Task to carry out: Look through the data below, and copy each line that carries the word "Stack".

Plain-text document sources
:::::
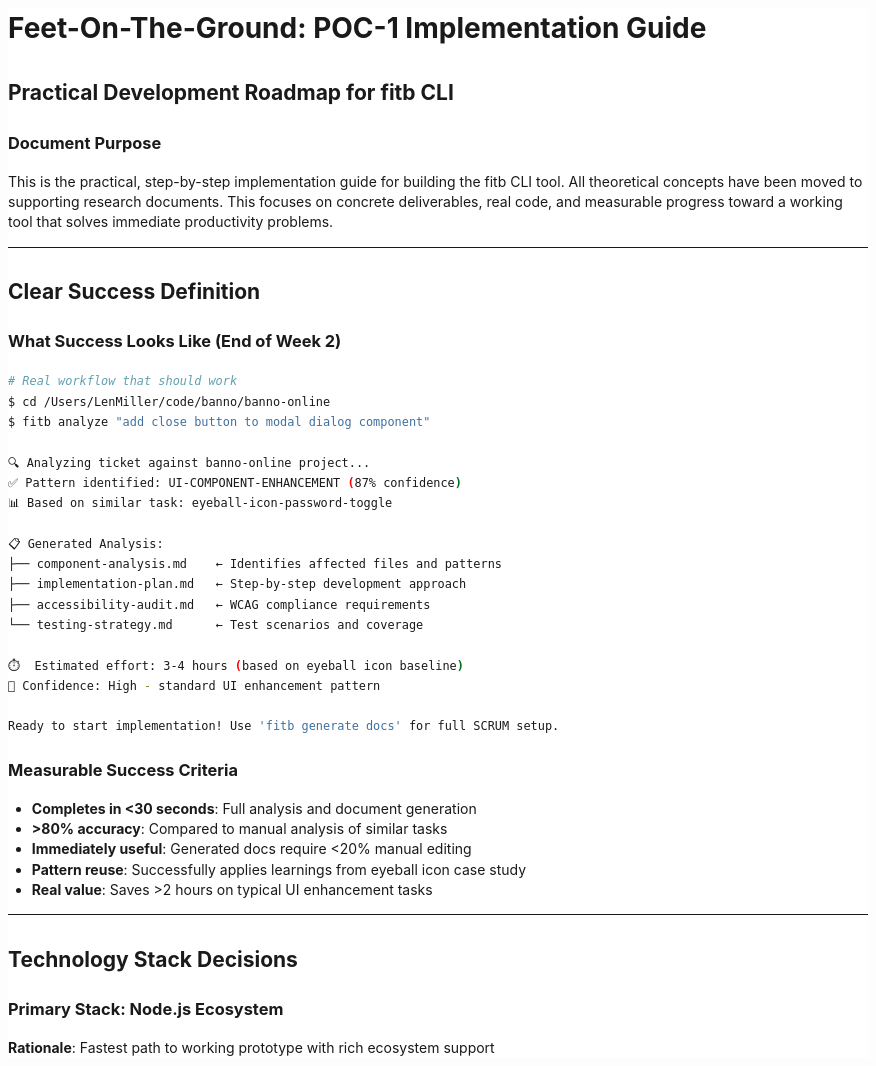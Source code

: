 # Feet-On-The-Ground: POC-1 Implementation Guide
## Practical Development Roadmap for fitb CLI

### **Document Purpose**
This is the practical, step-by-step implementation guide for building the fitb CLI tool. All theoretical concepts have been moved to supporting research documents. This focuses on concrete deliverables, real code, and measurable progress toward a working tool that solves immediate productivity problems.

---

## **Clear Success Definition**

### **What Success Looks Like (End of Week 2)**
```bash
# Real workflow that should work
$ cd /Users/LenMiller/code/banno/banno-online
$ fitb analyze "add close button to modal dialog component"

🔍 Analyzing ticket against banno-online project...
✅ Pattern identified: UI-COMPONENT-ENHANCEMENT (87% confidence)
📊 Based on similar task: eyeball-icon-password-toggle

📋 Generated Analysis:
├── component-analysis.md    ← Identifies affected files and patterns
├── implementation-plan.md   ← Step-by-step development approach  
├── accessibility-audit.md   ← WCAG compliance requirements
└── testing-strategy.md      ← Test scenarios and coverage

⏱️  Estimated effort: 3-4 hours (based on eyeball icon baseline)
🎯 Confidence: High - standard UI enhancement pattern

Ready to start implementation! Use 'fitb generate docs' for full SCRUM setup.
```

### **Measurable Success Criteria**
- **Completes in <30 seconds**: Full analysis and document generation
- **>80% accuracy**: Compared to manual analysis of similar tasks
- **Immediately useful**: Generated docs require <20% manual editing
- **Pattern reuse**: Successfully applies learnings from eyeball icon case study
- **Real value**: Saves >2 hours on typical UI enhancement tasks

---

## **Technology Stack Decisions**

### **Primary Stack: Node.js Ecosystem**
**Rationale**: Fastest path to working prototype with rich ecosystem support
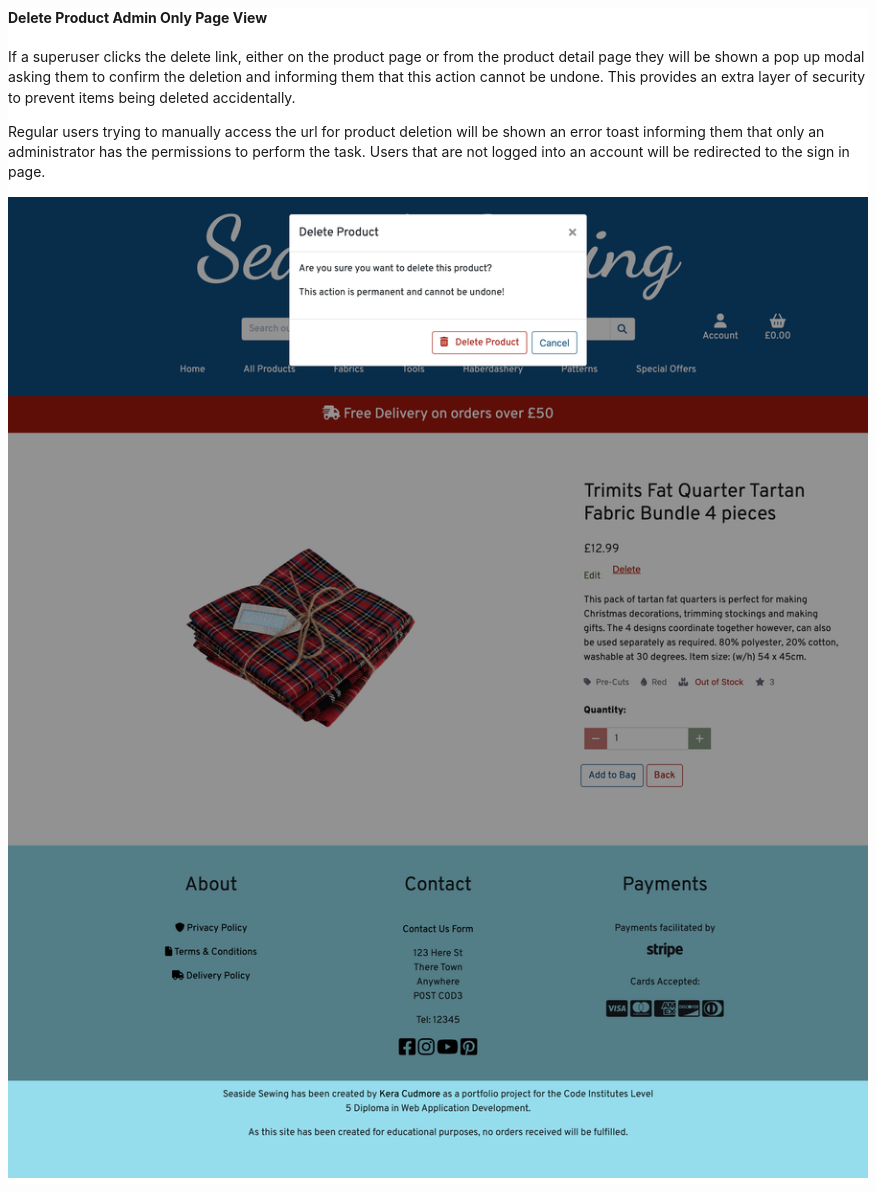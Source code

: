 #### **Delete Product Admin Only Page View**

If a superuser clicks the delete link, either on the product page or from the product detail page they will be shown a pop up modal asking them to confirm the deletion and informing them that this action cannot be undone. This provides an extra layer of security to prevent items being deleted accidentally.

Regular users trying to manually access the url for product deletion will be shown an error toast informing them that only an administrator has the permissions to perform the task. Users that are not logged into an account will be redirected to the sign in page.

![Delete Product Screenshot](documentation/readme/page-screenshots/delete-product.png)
:::::
Written reply:
## **Technology Stack Decisions**
### **Primary Stack: Node.js Ecosystem**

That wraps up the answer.